Data items:

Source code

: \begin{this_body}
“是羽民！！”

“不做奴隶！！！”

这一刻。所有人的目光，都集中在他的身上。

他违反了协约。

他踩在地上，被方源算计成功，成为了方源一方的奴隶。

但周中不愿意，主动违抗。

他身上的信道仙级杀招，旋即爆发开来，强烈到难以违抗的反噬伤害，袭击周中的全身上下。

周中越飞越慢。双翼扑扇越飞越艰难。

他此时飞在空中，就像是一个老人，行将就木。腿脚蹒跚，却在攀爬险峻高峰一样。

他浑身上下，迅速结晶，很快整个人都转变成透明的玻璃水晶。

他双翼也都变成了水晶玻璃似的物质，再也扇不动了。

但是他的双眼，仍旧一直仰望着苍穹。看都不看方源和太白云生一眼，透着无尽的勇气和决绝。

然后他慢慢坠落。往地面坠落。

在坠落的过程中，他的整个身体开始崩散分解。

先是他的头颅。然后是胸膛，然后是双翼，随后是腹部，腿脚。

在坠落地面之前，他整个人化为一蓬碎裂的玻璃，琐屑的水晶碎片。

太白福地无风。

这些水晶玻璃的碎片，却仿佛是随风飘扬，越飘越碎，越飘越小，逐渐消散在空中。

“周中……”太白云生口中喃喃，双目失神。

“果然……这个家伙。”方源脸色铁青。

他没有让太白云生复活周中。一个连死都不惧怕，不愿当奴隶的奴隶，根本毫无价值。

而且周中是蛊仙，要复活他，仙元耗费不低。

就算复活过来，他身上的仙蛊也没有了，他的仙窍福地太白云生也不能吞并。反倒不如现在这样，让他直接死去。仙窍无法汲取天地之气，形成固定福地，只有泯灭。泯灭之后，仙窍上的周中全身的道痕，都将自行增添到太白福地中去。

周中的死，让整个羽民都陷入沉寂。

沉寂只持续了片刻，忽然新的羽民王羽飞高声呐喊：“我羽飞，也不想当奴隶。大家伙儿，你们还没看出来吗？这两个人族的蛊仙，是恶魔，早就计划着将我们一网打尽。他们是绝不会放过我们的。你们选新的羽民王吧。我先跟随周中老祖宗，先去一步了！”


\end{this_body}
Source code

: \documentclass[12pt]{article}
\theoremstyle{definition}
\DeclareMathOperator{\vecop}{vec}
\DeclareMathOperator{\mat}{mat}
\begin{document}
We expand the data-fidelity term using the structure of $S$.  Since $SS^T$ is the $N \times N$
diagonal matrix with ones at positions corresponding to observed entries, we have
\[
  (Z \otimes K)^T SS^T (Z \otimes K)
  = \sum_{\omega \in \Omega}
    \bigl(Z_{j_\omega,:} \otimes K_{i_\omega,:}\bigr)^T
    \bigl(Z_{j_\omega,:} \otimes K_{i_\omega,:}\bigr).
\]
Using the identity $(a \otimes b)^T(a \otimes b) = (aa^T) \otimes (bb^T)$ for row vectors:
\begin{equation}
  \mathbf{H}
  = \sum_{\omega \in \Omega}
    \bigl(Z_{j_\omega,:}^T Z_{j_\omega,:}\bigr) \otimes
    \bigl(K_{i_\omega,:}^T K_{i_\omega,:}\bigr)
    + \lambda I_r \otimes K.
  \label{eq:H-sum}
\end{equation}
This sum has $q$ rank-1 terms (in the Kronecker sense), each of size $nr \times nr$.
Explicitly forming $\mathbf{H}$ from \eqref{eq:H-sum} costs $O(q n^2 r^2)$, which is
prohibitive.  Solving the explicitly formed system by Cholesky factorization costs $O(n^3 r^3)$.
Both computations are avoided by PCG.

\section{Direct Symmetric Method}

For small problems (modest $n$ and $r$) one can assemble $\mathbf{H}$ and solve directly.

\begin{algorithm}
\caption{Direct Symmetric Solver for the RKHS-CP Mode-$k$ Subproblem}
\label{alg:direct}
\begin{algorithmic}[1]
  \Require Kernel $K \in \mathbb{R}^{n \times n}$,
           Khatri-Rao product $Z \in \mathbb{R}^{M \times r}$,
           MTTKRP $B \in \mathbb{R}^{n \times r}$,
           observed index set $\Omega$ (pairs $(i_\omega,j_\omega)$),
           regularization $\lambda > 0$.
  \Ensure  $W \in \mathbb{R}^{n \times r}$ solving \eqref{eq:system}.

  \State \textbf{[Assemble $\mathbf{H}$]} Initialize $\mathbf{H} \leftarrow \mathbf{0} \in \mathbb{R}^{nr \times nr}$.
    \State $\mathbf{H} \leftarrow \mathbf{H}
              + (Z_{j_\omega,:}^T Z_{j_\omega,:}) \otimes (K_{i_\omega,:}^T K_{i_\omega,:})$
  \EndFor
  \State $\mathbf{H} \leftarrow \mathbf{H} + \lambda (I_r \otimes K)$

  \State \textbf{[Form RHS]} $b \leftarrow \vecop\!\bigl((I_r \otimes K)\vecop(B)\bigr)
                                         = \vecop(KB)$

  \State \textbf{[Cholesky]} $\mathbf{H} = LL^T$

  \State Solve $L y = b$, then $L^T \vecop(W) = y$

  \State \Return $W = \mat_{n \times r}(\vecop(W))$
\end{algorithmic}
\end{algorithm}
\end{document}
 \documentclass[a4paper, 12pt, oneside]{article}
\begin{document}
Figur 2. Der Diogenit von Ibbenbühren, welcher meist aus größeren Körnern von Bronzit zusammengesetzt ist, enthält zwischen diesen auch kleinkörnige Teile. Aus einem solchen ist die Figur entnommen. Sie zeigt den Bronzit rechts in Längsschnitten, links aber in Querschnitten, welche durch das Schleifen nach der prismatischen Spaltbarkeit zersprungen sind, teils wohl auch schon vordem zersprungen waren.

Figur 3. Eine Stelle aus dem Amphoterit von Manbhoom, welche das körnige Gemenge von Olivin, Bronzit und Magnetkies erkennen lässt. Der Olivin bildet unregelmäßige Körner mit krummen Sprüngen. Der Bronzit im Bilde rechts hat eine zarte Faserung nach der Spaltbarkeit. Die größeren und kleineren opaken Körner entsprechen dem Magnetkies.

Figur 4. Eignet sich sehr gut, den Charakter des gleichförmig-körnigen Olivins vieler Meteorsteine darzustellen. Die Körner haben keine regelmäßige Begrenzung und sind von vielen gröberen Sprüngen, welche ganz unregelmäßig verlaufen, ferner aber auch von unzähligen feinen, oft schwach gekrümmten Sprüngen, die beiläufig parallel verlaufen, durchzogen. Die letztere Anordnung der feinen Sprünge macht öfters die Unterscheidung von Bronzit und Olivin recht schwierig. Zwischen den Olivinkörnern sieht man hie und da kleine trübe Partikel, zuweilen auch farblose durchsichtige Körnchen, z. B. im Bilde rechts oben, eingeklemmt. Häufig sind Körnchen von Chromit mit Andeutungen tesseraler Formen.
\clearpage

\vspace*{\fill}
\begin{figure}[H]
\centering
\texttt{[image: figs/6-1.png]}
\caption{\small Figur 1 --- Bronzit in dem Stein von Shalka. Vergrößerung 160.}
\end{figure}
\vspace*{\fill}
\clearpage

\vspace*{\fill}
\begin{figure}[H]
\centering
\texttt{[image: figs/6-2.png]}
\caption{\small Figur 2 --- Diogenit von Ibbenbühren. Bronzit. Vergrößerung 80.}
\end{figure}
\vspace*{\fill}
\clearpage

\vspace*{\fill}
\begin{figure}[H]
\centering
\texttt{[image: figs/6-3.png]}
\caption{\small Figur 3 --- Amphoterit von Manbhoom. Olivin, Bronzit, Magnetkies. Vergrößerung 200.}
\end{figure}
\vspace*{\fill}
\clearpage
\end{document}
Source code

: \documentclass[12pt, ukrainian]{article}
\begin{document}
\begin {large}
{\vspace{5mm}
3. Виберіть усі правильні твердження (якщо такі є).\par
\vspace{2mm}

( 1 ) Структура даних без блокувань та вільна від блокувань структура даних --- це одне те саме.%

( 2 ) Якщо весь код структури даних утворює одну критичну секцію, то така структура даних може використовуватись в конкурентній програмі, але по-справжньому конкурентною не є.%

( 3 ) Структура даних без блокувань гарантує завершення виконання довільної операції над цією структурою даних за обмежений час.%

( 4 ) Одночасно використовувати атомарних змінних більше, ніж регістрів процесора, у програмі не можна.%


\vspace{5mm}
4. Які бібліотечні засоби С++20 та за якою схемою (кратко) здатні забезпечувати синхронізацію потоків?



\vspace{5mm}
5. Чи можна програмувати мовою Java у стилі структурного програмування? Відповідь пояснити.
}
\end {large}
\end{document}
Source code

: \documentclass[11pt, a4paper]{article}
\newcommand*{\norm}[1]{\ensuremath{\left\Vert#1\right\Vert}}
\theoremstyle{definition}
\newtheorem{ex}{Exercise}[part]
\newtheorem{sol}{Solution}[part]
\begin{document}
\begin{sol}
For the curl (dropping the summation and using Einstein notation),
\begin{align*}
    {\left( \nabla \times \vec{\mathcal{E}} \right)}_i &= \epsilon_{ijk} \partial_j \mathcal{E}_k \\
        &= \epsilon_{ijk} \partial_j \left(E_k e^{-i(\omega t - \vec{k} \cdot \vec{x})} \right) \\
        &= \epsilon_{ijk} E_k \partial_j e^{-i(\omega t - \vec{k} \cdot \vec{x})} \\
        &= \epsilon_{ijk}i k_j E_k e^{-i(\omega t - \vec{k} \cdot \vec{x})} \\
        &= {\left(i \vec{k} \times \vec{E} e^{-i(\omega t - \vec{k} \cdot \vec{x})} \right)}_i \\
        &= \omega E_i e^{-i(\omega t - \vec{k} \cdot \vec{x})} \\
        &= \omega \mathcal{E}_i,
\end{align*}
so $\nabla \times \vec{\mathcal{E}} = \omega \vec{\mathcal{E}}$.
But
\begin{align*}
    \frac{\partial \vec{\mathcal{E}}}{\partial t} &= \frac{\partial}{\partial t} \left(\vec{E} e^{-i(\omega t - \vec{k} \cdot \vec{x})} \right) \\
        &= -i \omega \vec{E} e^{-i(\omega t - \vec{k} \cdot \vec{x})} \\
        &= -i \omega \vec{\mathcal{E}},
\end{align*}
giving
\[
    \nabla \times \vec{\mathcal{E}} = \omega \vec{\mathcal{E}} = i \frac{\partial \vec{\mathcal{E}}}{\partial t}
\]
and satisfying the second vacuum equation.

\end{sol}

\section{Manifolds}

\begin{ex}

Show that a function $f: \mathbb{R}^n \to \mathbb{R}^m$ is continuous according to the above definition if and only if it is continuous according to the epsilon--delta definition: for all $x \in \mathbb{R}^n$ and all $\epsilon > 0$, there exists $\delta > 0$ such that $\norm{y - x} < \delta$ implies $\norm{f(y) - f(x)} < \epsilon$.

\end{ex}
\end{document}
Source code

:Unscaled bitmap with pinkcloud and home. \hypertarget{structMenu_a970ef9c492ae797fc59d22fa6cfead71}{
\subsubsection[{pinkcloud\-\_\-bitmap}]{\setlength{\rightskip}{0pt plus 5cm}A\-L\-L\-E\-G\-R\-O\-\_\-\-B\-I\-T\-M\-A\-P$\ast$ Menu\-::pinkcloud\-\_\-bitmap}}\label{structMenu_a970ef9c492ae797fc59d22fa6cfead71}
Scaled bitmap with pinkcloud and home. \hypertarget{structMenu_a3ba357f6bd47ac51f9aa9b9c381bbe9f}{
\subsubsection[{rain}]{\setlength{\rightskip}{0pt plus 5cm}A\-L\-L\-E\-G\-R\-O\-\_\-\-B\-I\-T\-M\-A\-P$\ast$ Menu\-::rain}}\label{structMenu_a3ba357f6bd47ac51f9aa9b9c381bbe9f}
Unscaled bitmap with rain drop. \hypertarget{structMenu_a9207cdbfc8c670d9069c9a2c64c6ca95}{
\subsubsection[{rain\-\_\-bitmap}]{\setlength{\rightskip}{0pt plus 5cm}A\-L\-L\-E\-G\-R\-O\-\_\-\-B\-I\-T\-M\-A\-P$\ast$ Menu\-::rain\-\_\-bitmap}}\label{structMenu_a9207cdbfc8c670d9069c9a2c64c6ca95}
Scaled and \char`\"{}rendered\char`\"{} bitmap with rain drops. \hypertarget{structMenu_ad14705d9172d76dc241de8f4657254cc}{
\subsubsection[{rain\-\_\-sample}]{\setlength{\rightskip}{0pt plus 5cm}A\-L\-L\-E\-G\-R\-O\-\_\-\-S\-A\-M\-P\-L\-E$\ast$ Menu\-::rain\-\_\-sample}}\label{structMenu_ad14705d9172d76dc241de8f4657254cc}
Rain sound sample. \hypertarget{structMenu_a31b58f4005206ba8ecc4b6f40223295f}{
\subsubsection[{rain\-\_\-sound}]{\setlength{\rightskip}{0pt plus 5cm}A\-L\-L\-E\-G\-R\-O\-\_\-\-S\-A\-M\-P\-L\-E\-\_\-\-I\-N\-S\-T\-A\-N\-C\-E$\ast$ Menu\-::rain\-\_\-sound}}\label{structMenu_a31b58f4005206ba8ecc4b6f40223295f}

- [GOAL OF THE EXERCISE]: Write the opening line of the data above and every line after it, exactly, stopping once you have written the line with "周中的死，让整个羽民都陷入沉寂。".

- [EXERCISE RESPONSE]:
Source code

: \begin{this_body}
“是羽民！！”

“不做奴隶！！！”

这一刻。所有人的目光，都集中在他的身上。

他违反了协约。

他踩在地上，被方源算计成功，成为了方源一方的奴隶。

但周中不愿意，主动违抗。

他身上的信道仙级杀招，旋即爆发开来，强烈到难以违抗的反噬伤害，袭击周中的全身上下。

周中越飞越慢。双翼扑扇越飞越艰难。

他此时飞在空中，就像是一个老人，行将就木。腿脚蹒跚，却在攀爬险峻高峰一样。

他浑身上下，迅速结晶，很快整个人都转变成透明的玻璃水晶。

他双翼也都变成了水晶玻璃似的物质，再也扇不动了。

但是他的双眼，仍旧一直仰望着苍穹。看都不看方源和太白云生一眼，透着无尽的勇气和决绝。

然后他慢慢坠落。往地面坠落。

在坠落的过程中，他的整个身体开始崩散分解。

先是他的头颅。然后是胸膛，然后是双翼，随后是腹部，腿脚。

在坠落地面之前，他整个人化为一蓬碎裂的玻璃，琐屑的水晶碎片。

太白福地无风。

这些水晶玻璃的碎片，却仿佛是随风飘扬，越飘越碎，越飘越小，逐渐消散在空中。

“周中……”太白云生口中喃喃，双目失神。

“果然……这个家伙。”方源脸色铁青。

他没有让太白云生复活周中。一个连死都不惧怕，不愿当奴隶的奴隶，根本毫无价值。

而且周中是蛊仙，要复活他，仙元耗费不低。

就算复活过来，他身上的仙蛊也没有了，他的仙窍福地太白云生也不能吞并。反倒不如现在这样，让他直接死去。仙窍无法汲取天地之气，形成固定福地，只有泯灭。泯灭之后，仙窍上的周中全身的道痕，都将自行增添到太白福地中去。

周中的死，让整个羽民都陷入沉寂。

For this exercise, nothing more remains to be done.